The amplifications detected in the 17.1 percent of tumor samples varied in frequency by cancer type. ecDNA was detected in 54.9 percent of liposarcomas, 49.1 percent of glioblastomas, 46.4 percent of HER2-positive breast cancer, 37.9 percent of upper gastrointestinal adenocarcinomas, 22.4 percent of lung squamous cell carcinomas, 24.6 percent of bladder cancers, and 20.4 percent of ovarian cancers. Some tumor types had a low prevalence of ecDNA, among them oligodendrogliomas, in which no ecDNA was detected in 57 samples. Prostate cancers had low rates of ecDNA before treatment but higher rates as treatment progressed. Thyroid cancers maintained low frequencies of ecDNA.
Dr. Mischel and coauthors report that the amplification of specific oncogenes varied greatly by tissue type.
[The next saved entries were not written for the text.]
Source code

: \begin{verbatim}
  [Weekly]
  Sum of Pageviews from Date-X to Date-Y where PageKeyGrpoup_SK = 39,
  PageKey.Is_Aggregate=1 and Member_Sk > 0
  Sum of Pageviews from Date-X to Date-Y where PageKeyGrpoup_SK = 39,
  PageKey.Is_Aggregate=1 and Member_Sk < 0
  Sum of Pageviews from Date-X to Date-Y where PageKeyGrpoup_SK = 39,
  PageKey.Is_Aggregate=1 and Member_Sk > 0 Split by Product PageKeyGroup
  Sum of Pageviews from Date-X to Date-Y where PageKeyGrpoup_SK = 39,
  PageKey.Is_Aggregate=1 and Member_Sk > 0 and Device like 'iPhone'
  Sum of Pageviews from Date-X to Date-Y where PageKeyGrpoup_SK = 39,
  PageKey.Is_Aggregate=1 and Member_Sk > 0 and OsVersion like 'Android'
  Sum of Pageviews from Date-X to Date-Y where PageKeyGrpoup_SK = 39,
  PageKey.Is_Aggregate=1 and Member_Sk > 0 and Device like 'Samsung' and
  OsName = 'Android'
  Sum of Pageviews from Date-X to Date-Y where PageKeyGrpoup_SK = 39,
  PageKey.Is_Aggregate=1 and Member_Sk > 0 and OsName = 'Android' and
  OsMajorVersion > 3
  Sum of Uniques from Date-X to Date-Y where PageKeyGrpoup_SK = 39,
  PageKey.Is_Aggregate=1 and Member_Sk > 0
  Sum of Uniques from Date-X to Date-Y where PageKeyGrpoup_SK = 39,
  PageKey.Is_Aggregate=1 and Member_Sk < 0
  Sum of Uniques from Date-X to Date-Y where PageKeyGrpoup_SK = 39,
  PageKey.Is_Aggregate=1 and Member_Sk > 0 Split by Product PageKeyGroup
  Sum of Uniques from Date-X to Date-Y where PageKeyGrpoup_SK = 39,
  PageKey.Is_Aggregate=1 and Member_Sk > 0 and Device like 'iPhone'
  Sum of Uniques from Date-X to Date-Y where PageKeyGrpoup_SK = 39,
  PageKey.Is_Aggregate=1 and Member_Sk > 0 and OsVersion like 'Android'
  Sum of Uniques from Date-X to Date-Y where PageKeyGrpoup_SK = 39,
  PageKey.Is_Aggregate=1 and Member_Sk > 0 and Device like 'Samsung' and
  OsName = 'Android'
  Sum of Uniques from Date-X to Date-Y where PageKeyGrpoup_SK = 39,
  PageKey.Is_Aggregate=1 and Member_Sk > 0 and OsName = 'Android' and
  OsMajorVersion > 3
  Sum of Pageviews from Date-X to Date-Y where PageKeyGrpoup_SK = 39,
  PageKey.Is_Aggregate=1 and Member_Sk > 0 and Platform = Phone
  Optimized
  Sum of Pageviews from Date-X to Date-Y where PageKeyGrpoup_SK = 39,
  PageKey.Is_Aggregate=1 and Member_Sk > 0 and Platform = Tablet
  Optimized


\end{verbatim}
The authors say one of the “unanticipated results” is the high level of ecDNA found in HER2-positive breast cancer (39.3–53.7 percent), including amplification of ERBB2 on ecDNA in 26 percent of HER2-positive breast cancers. They write, “Given the known role of ecDNA in driving intercellular heterogeneity, the demonstration that increased HER2+ copy-number heterogeneity is associated with shorter disease-free survival is notable.”
The work in this study was done on the cancer samples of adult patients. Dr. Mischel and his team and other researchers in the field are working now to map ecDNA frequencies in pediatric cancers. “We already know it affects children too,” he says.
Dr. Mischel and his team in 2022 were awarded $25 million to investigate ecDNA, part of the Cancer Grand Challenges initiative of the National Cancer Institute and Cancer Research UK. Two weeks before he spoke with CAP TODAY, Dr. Mischel attended a Cancer Grand Challenges ecDNA conference of the Royal Society in London. “It was packed,” he says. “Brilliant scientists from all across the world, all people with tools, ideas, concepts to add. We’re all working to reduce any barriers to entry to the field.”
Ultimately, it’s pathologists who will be detecting ecDNA and by whom many advances will be made, he notes. “This is where the action is going to happen that makes it possible to identify patients.” For now, he says, an awareness of ecDNA is important.
“It’s been hiding inside the nucleus of cancer cells in plain sight,” he says.
Meredith Salisbury is a writer in the New York City area.